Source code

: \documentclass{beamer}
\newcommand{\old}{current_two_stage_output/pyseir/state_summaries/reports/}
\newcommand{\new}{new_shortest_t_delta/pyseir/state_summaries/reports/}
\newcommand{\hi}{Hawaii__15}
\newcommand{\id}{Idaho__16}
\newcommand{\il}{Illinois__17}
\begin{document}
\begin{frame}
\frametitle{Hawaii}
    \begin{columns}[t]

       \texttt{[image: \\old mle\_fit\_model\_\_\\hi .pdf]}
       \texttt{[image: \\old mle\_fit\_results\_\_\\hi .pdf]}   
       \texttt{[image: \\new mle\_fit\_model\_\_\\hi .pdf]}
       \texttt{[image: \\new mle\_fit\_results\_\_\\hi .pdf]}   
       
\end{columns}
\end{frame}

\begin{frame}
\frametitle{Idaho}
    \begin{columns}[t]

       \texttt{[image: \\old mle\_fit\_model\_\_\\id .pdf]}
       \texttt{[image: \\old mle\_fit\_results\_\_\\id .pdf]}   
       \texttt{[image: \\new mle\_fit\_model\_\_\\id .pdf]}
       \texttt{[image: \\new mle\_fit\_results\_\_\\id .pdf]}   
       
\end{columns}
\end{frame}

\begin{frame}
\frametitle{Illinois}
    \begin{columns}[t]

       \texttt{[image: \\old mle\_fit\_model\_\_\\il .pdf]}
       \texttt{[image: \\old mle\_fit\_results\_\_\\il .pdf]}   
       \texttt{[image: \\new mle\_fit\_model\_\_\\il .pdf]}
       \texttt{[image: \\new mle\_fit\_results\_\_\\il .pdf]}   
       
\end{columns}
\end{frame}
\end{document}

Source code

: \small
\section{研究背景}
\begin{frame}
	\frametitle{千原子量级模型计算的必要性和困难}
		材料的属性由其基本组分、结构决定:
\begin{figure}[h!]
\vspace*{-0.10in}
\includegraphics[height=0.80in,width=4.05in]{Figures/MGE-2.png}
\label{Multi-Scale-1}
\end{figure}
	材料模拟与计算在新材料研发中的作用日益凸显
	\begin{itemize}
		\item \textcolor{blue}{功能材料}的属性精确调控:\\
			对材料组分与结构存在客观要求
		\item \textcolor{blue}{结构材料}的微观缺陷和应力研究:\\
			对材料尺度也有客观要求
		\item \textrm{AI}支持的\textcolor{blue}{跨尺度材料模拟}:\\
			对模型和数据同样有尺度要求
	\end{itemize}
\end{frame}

• • • • •

Aim of the task.
Start with the line that contains "对材料尺度也有客观要求", end with the last line of the entries, and please retype every line in that span exactly, with no others.

Answer space.
			对材料尺度也有客观要求
		\item \textrm{AI}支持的\textcolor{blue}{跨尺度材料模拟}:\\
			对模型和数据同样有尺度要求
	\end{itemize}
\end{frame}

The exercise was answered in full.